(Saved data entries)

..............................

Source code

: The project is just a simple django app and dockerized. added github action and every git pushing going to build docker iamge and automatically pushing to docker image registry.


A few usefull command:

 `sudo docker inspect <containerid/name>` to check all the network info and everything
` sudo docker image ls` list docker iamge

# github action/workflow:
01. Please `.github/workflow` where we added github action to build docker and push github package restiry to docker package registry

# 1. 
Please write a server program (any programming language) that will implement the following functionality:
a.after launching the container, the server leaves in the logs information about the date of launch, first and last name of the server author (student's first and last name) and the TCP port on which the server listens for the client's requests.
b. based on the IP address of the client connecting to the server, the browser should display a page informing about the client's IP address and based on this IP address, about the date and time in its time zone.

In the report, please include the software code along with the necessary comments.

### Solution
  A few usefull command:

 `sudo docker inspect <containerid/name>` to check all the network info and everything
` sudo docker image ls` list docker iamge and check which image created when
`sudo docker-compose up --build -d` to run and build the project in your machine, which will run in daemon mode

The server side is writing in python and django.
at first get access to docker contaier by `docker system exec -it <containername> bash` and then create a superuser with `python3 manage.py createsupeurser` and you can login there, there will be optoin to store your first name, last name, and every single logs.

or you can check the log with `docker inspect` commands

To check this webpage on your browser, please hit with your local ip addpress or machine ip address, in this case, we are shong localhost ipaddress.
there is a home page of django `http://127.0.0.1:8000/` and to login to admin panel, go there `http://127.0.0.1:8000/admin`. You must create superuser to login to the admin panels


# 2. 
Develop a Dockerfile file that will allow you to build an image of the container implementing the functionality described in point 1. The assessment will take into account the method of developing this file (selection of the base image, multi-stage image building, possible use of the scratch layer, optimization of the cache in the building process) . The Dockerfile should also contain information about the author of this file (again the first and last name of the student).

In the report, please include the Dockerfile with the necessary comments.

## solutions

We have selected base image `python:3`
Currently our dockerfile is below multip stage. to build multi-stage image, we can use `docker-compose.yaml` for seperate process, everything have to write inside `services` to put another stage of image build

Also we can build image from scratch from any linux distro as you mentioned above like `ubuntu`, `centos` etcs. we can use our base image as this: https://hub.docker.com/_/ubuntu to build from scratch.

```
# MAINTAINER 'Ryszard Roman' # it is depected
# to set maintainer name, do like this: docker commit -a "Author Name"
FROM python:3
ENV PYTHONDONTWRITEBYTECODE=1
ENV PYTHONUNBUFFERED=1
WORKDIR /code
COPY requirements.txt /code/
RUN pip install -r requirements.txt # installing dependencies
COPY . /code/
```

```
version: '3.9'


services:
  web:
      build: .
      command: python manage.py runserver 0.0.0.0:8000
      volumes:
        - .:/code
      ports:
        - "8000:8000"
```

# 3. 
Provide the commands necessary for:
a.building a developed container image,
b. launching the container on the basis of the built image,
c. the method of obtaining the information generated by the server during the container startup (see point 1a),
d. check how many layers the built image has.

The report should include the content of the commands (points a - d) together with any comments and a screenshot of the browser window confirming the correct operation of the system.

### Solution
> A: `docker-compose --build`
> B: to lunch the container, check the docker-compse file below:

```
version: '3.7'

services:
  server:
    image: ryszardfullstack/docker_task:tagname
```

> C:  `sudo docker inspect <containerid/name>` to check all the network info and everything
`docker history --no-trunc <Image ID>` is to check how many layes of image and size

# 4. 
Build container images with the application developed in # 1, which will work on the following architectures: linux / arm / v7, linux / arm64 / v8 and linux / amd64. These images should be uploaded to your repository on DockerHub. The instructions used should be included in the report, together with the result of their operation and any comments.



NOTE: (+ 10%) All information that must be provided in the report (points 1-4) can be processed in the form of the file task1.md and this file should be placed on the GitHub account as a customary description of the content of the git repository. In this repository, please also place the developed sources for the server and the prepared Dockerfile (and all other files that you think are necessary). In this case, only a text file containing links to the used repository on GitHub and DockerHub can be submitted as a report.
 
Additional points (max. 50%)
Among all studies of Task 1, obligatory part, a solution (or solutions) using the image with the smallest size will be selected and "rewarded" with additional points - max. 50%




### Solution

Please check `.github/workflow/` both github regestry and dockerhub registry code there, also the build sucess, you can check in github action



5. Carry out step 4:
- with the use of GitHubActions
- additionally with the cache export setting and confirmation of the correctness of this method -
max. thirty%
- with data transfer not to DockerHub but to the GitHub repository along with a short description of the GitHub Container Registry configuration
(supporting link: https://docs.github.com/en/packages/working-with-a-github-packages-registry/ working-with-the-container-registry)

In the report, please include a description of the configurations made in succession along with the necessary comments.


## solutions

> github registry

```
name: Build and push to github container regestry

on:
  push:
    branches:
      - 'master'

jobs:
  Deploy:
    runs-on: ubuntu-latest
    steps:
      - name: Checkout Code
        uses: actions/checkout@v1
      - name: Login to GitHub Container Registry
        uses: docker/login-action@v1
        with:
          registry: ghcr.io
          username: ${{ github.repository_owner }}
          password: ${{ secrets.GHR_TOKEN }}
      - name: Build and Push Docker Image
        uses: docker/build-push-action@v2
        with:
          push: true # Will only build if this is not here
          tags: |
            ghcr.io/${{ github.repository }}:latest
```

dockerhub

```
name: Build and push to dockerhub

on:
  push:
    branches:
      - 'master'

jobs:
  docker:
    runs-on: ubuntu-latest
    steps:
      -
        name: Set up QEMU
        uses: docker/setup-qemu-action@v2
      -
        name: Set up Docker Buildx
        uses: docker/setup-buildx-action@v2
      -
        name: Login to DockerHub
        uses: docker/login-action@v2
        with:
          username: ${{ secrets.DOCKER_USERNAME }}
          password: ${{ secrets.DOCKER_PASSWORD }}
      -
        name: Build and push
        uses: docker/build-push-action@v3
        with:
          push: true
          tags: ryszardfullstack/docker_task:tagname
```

..............................

TASK DESCRIPTION:
Each record shown above must be printed once more, exactly.

SOLUTION TO THE PROBLEM:
Source code

: The project is just a simple django app and dockerized. added github action and every git pushing going to build docker iamge and automatically pushing to docker image registry.


A few usefull command:

 `sudo docker inspect <containerid/name>` to check all the network info and everything
` sudo docker image ls` list docker iamge

# github action/workflow:
01. Please `.github/workflow` where we added github action to build docker and push github package restiry to docker package registry

# 1. 
Please write a server program (any programming language) that will implement the following functionality:
a.after launching the container, the server leaves in the logs information about the date of launch, first and last name of the server author (student's first and last name) and the TCP port on which the server listens for the client's requests.
b. based on the IP address of the client connecting to the server, the browser should display a page informing about the client's IP address and based on this IP address, about the date and time in its time zone.

In the report, please include the software code along with the necessary comments.

### Solution
  A few usefull command:

 `sudo docker inspect <containerid/name>` to check all the network info and everything
` sudo docker image ls` list docker iamge and check which image created when
`sudo docker-compose up --build -d` to run and build the project in your machine, which will run in daemon mode

The server side is writing in python and django.
at first get access to docker contaier by `docker system exec -it <containername> bash` and then create a superuser with `python3 manage.py createsupeurser` and you can login there, there will be optoin to store your first name, last name, and every single logs.

or you can check the log with `docker inspect` commands

To check this webpage on your browser, please hit with your local ip addpress or machine ip address, in this case, we are shong localhost ipaddress.
there is a home page of django `http://127.0.0.1:8000/` and to login to admin panel, go there `http://127.0.0.1:8000/admin`. You must create superuser to login to the admin panels


# 2. 
Develop a Dockerfile file that will allow you to build an image of the container implementing the functionality described in point 1. The assessment will take into account the method of developing this file (selection of the base image, multi-stage image building, possible use of the scratch layer, optimization of the cache in the building process) . The Dockerfile should also contain information about the author of this file (again the first and last name of the student).

In the report, please include the Dockerfile with the necessary comments.

## solutions

We have selected base image `python:3`
Currently our dockerfile is below multip stage. to build multi-stage image, we can use `docker-compose.yaml` for seperate process, everything have to write inside `services` to put another stage of image build

Also we can build image from scratch from any linux distro as you mentioned above like `ubuntu`, `centos` etcs. we can use our base image as this: https://hub.docker.com/_/ubuntu to build from scratch.

```
# MAINTAINER 'Ryszard Roman' # it is depected
# to set maintainer name, do like this: docker commit -a "Author Name"
FROM python:3
ENV PYTHONDONTWRITEBYTECODE=1
ENV PYTHONUNBUFFERED=1
WORKDIR /code
COPY requirements.txt /code/
RUN pip install -r requirements.txt # installing dependencies
COPY . /code/
```

```
version: '3.9'


services:
  web:
      build: .
      command: python manage.py runserver 0.0.0.0:8000
      volumes:
        - .:/code
      ports:
        - "8000:8000"
```

# 3. 
Provide the commands necessary for:
a.building a developed container image,
b. launching the container on the basis of the built image,
c. the method of obtaining the information generated by the server during the container startup (see point 1a),
d. check how many layers the built image has.

The report should include the content of the commands (points a - d) together with any comments and a screenshot of the browser window confirming the correct operation of the system.

### Solution
> A: `docker-compose --build`
> B: to lunch the container, check the docker-compse file below:

```
version: '3.7'

services:
  server:
    image: ryszardfullstack/docker_task:tagname
```

> C:  `sudo docker inspect <containerid/name>` to check all the network info and everything
`docker history --no-trunc <Image ID>` is to check how many layes of image and size

# 4. 
Build container images with the application developed in # 1, which will work on the following architectures: linux / arm / v7, linux / arm64 / v8 and linux / amd64. These images should be uploaded to your repository on DockerHub. The instructions used should be included in the report, together with the result of their operation and any comments.



NOTE: (+ 10%) All information that must be provided in the report (points 1-4) can be processed in the form of the file task1.md and this file should be placed on the GitHub account as a customary description of the content of the git repository. In this repository, please also place the developed sources for the server and the prepared Dockerfile (and all other files that you think are necessary). In this case, only a text file containing links to the used repository on GitHub and DockerHub can be submitted as a report.
 
Additional points (max. 50%)
Among all studies of Task 1, obligatory part, a solution (or solutions) using the image with the smallest size will be selected and "rewarded" with additional points - max. 50%




### Solution

Please check `.github/workflow/` both github regestry and dockerhub registry code there, also the build sucess, you can check in github action



5. Carry out step 4:
- with the use of GitHubActions
- additionally with the cache export setting and confirmation of the correctness of this method -
max. thirty%
- with data transfer not to DockerHub but to the GitHub repository along with a short description of the GitHub Container Registry configuration
(supporting link: https://docs.github.com/en/packages/working-with-a-github-packages-registry/ working-with-the-container-registry)

In the report, please include a description of the configurations made in succession along with the necessary comments.


## solutions

> github registry

```
name: Build and push to github container regestry

on:
  push:
    branches:
      - 'master'

jobs:
  Deploy:
    runs-on: ubuntu-latest
    steps:
      - name: Checkout Code
        uses: actions/checkout@v1
      - name: Login to GitHub Container Registry
        uses: docker/login-action@v1
        with:
          registry: ghcr.io
          username: ${{ github.repository_owner }}
          password: ${{ secrets.GHR_TOKEN }}
      - name: Build and Push Docker Image
        uses: docker/build-push-action@v2
        with:
          push: true # Will only build if this is not here
          tags: |
            ghcr.io/${{ github.repository }}:latest
```

dockerhub

```
name: Build and push to dockerhub

on:
  push:
    branches:
      - 'master'

jobs:
  docker:
    runs-on: ubuntu-latest
    steps:
      -
        name: Set up QEMU
        uses: docker/setup-qemu-action@v2
      -
        name: Set up Docker Buildx
        uses: docker/setup-buildx-action@v2
      -
        name: Login to DockerHub
        uses: docker/login-action@v2
        with:
          username: ${{ secrets.DOCKER_USERNAME }}
          password: ${{ secrets.DOCKER_PASSWORD }}
      -
        name: Build and push
        uses: docker/build-push-action@v3
        with:
          push: true
          tags: ryszardfullstack/docker_task:tagname
```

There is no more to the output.